» **The problem**: Output the entries below without any alteration.

» **Records**:
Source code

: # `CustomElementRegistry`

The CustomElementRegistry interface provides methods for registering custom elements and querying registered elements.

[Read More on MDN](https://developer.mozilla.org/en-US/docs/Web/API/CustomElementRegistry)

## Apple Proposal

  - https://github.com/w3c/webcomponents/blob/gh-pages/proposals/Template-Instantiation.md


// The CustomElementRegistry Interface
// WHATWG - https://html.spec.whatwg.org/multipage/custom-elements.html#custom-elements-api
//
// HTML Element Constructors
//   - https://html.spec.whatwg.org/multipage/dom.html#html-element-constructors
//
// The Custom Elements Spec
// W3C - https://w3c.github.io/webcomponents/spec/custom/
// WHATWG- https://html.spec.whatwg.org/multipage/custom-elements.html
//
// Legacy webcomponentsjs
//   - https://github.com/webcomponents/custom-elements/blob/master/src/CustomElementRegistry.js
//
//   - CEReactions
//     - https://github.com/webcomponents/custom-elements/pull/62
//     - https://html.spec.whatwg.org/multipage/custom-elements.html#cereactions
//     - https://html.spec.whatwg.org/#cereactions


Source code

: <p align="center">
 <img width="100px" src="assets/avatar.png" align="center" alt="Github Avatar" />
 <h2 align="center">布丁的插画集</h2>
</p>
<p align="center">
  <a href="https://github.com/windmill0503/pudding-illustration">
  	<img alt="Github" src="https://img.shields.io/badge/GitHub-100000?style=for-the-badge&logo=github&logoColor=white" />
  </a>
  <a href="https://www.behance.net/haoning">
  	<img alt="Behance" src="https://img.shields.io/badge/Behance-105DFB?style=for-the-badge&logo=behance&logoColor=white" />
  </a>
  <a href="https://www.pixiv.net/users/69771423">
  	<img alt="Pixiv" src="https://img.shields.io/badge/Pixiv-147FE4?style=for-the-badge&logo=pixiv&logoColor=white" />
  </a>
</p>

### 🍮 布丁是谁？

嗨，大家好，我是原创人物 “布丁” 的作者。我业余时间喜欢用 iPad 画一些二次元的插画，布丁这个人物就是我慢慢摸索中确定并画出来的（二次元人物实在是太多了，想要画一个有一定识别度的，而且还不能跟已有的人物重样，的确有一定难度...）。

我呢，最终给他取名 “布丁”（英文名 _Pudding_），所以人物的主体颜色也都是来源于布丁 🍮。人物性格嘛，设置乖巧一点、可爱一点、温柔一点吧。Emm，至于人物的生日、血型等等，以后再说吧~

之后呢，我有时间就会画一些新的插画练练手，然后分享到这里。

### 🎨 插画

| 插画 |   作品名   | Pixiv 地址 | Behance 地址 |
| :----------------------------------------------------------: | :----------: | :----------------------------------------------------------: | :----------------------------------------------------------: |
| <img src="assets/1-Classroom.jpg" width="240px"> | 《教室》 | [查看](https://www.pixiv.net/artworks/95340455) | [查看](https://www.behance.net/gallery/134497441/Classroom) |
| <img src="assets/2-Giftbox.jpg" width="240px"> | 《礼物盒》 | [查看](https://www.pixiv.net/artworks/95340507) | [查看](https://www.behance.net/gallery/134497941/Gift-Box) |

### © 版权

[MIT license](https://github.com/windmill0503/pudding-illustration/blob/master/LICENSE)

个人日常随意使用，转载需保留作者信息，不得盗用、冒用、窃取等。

» **Completed exercise**:
Source code

: # `CustomElementRegistry`

The CustomElementRegistry interface provides methods for registering custom elements and querying registered elements.

[Read More on MDN](https://developer.mozilla.org/en-US/docs/Web/API/CustomElementRegistry)

## Apple Proposal

  - https://github.com/w3c/webcomponents/blob/gh-pages/proposals/Template-Instantiation.md


// The CustomElementRegistry Interface
// WHATWG - https://html.spec.whatwg.org/multipage/custom-elements.html#custom-elements-api
//
// HTML Element Constructors
//   - https://html.spec.whatwg.org/multipage/dom.html#html-element-constructors
//
// The Custom Elements Spec
// W3C - https://w3c.github.io/webcomponents/spec/custom/
// WHATWG- https://html.spec.whatwg.org/multipage/custom-elements.html
//
// Legacy webcomponentsjs
//   - https://github.com/webcomponents/custom-elements/blob/master/src/CustomElementRegistry.js
//
//   - CEReactions
//     - https://github.com/webcomponents/custom-elements/pull/62
//     - https://html.spec.whatwg.org/multipage/custom-elements.html#cereactions
//     - https://html.spec.whatwg.org/#cereactions


Source code

: <p align="center">
 <img width="100px" src="assets/avatar.png" align="center" alt="Github Avatar" />
 <h2 align="center">布丁的插画集</h2>
</p>
<p align="center">
  <a href="https://github.com/windmill0503/pudding-illustration">
  	<img alt="Github" src="https://img.shields.io/badge/GitHub-100000?style=for-the-badge&logo=github&logoColor=white" />
  </a>
  <a href="https://www.behance.net/haoning">
  	<img alt="Behance" src="https://img.shields.io/badge/Behance-105DFB?style=for-the-badge&logo=behance&logoColor=white" />
  </a>
  <a href="https://www.pixiv.net/users/69771423">
  	<img alt="Pixiv" src="https://img.shields.io/badge/Pixiv-147FE4?style=for-the-badge&logo=pixiv&logoColor=white" />
  </a>
</p>

### 🍮 布丁是谁？

嗨，大家好，我是原创人物 “布丁” 的作者。我业余时间喜欢用 iPad 画一些二次元的插画，布丁这个人物就是我慢慢摸索中确定并画出来的（二次元人物实在是太多了，想要画一个有一定识别度的，而且还不能跟已有的人物重样，的确有一定难度...）。

我呢，最终给他取名 “布丁”（英文名 _Pudding_），所以人物的主体颜色也都是来源于布丁 🍮。人物性格嘛，设置乖巧一点、可爱一点、温柔一点吧。Emm，至于人物的生日、血型等等，以后再说吧~

之后呢，我有时间就会画一些新的插画练练手，然后分享到这里。

### 🎨 插画

| 插画 |   作品名   | Pixiv 地址 | Behance 地址 |
| :----------------------------------------------------------: | :----------: | :----------------------------------------------------------: | :----------------------------------------------------------: |
| <img src="assets/1-Classroom.jpg" width="240px"> | 《教室》 | [查看](https://www.pixiv.net/artworks/95340455) | [查看](https://www.behance.net/gallery/134497441/Classroom) |
| <img src="assets/2-Giftbox.jpg" width="240px"> | 《礼物盒》 | [查看](https://www.pixiv.net/artworks/95340507) | [查看](https://www.behance.net/gallery/134497941/Gift-Box) |

### © 版权

[MIT license](https://github.com/windmill0503/pudding-illustration/blob/master/LICENSE)

个人日常随意使用，转载需保留作者信息，不得盗用、冒用、窃取等。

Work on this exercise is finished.